A lot has been written over the last few years about expertise,
often referring to a 10,000-hour rule. Research indicates that the people who
exhibit the highest level of expertise, even possibly being a genius, have in
their life put in 10,000 hours or more of deliberate
practice.
Your response to that bit of knowledge might be like mine: “I’d don’t
have 10,000 hours to put into learning something new.” What if you don’t need
to be an expert; you just need to be proficient. Maybe you want to learn
something for your personal edification, and you do not aspire to be great, but
simply to be good enough.
According to Josh Kaufman,
gaining a basic proficiency in a new skill is within reach. With an orderly
approach, it can be achieved in as little as 20 hours. Kaufman event entitled
his book on the subject The First 20
Hours.
Unlike other books on learning
I’ve read, Kaufman focuses more on skill than
knowledge, more on being able to do something than knowing about something.
Acquiring knowledge is important to learning a new skill, and he acknowledges
this by making research a part of his program, but he still emphasizes using as
much of the 20 hours as you can on deliberate practice.

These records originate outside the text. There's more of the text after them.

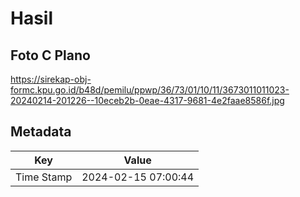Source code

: # Hasil

## Foto C Plano

https://sirekap-obj-formc.kpu.go.id/b48d/pemilu/ppwp/36/73/01/10/11/3673011011023-20240214-201226--10eceb2b-0eae-4317-9681-4e2faae8586f.jpg


## Metadata

| Key        | Value               |
| ---------- | ------------------- |
| Time Stamp | 2024-02-15 07:00:44 |



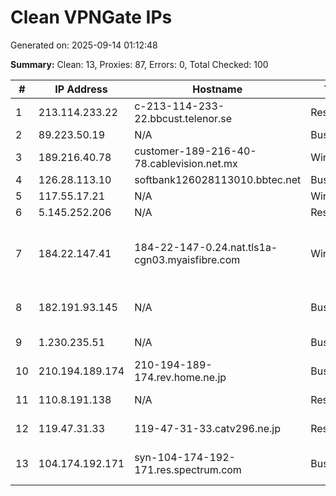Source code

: # Clean VPNGate IPs
Generated on: 2025-09-14 01:12:48

**Summary:** Clean: 13, Proxies: 87, Errors: 0, Total Checked: 100

| # | IP Address | Hostname | Type | Country | Provider |
|---|------------|----------|------|---------|----------|
| 1 | 213.114.233.22 | c-213-114-233-22.bbcust.telenor.se | Residential | SE | Telenor Norge AS |
| 2 | 89.223.50.19 | N/A | Business | RU | Nevalink, LLC |
| 3 | 189.216.40.78 | customer-189-216-40-78.cablevision.net.mx | Wireless | MX | Cablevisión, S.A. de C.V. |
| 4 | 126.28.113.10 | softbank126028113010.bbtec.net | Business | JP | SoftBank Corp. |
| 5 | 117.55.17.21 | N/A | Wireless | JP | SoftBank Corp. |
| 6 | 5.145.252.206 | N/A | Residential | RU | Smoltelecom Ltd |
| 7 | 184.22.147.41 | 184-22-147-0.24.nat.tls1a-cgn03.myaisfibre.com | Wireless | TH | ADVANCED WIRELESS NETWORK COMPANY LIMITED |
| 8 | 182.191.93.145 | N/A | Business | PK | Pakistan Telecommuication company limited |
| 9 | 1.230.235.51 | N/A | Business | KR | SK Broadband Co Ltd |
| 10 | 210.194.189.174 | 210-194-189-174.rev.home.ne.jp | Business | JP | JCOM Co., Ltd. |
| 11 | 110.8.191.138 | N/A | Residential | KR | SK Broadband Co Ltd |
| 12 | 119.47.31.33 | 119-47-31-33.catv296.ne.jp | Residential | JP | 296 BROAD NET Com Inc |
| 13 | 104.174.192.171 | syn-104-174-192-171.res.spectrum.com | Business | US | Charter Communications Inc |
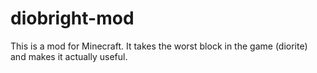 # diobright-mod
This is a mod for Minecraft. It takes the worst block in the game (diorite) and makes it actually useful.
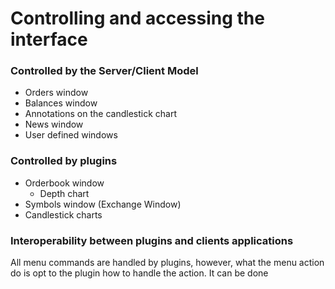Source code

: # Controlling and accessing the interface

### Controlled by the Server/Client Model

- Orders window
- Balances window
- Annotations on the candlestick chart
- News window
- User defined windows

### Controlled by plugins

- Orderbook window
    - Depth chart
- Symbols window (Exchange Window)
- Candlestick charts

### Interoperability between plugins and clients applications

All menu commands are handled by plugins, however, what the menu action do is opt to the plugin how to handle the
action. It can be done 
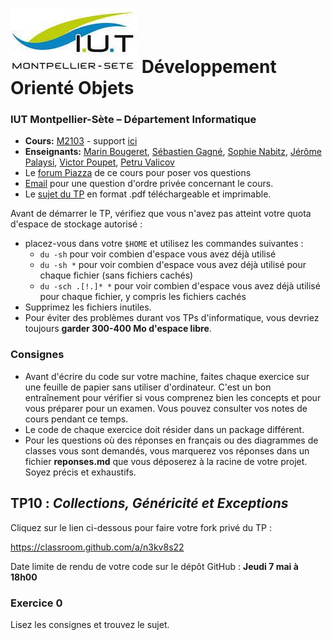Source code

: # ![](ressources/logo.jpeg) Développement Orienté Objets 

### IUT Montpellier-Sète – Département Informatique

* **Cours:** [M2103](http://cache.media.enseignementsup-recherche.gouv.fr/file/25/09/7/PPN_INFORMATIQUE_256097.pdf) - support [ici](https://gitlabinfo.iutmontp.univ-montp2.fr/dev-objets/Ressources)
* **Enseignants:** [Marin Bougeret](mailto:marin.bougeret@umontpellier.fr), [Sébastien Gagné](mailto:sebastien.gagne@umontpellier.fr), [Sophie Nabitz](mailto:sophie.nabitz@univ-avignon.fr), [Jérôme Palaysi](mailto:jerome.palaysi@umontpellier.fr), [Victor Poupet](mailto:victor.poupet@umontpellier.fr), [Petru Valicov](mailto:petru.valicov@umontpellier.fr)
* Le [forum Piazza](https://piazza.com/class/k52c8w685w3210) de ce cours pour poser vos questions
* [Email](mailto:petru.valicov@umontpellier.fr) pour une question d'ordre privée concernant le cours.
* Le [sujet du TP](http://pageperso.lis-lab.fr/~petru.valicov/Cours/M2103/TP10.pdf) en format .pdf téléchargeable et imprimable.

Avant de démarrer le TP, vérifiez que vous n'avez pas atteint votre quota d'espace de stockage autorisé :

* placez-vous dans votre `$HOME` et utilisez les commandes suivantes :
    * `du -sh` pour voir combien d'espace vous avez déjà utilisé
    * `du -sh *` pour voir combien d'espace vous avez déjà utilisé pour chaque fichier (sans fichiers cachés)
    * `du -sch .[!.]* *` pour voir combien d'espace vous avez déjà utilisé pour chaque fichier, y compris les fichiers cachés
* Supprimez les fichiers inutiles.
* Pour éviter des problèmes durant vos TPs d'informatique, vous devriez toujours **garder 300-400 Mo d'espace libre**.


### Consignes
- Avant d'écrire du code sur votre machine, faites chaque exercice sur une feuille de papier sans utiliser d'ordinateur. C'est un bon entraînement pour vérifier si vous comprenez bien les concepts et pour vous préparer pour un examen. Vous pouvez consulter vos notes de cours pendant ce temps.
- Le code de chaque exercice doit résider dans un package différent.
- Pour les questions où des réponses en français ou des diagrammes de classes vous sont demandés, vous marquerez vos réponses dans un fichier **reponses.md** que vous déposerez à la racine de votre projet. Soyez précis et exhaustifs.


## TP10 : _Collections, Généricité et Exceptions_

Cliquez sur le lien ci-dessous pour faire votre fork privé du TP :

https://classroom.github.com/a/n3kv8s22

Date limite de rendu de votre code sur le dépôt GitHub : **Jeudi 7 mai à 18h00**

### Exercice 0

Lisez les consignes et trouvez le sujet.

Kaufman lays out a strategy for rapid skill acquisition. If compressed
to a list, it wouldn’t cover the length of a page. Part of what he does is
break down his method into parts that are easy, at least conceptually. That is
one of the methods: breaking a skill into sub-skills that can be more easily
learned and practiced. In this way, his method is simple.
If simple were easy, more things would be simple. Kaufman’s methods may reduce gaining
proficiency in a skill to 20 hours, but they are 20 hours of focused work to
which you must commit yourself. You can give yourself some early wins that will
make it easier to overcome the discouragement that comes when you become
frustrated by difficulties, but The First
20 Hours holds no strategies for overcoming laziness or disinterest.
If Kaufman only described his method, his book would be quite short. He
illustrates the methods by showing how he used them to rapidly acquire six
different skills. In addition to reiterating the steps to rapid skill
acquisition, he demonstrates the variety of skills one can learn. They range
from knowledge-intensive, technical
skills (programming) to physical skills (yoga), and much in between (playing
an instrument).
The skills that interested Kaufman were not skills that were of much
interest to me. Even so, it prompted me to think of skill I would like to
acquire and how I might apply his strategies to the task.
Kaufman also hints that his method could be used by a proficient person
to improve his skill, taking a step closer to expertise. The strategies are
aimed at engaging you in deliberate practice. Deliberate practice is the heart
of both acquiring and improving a skill.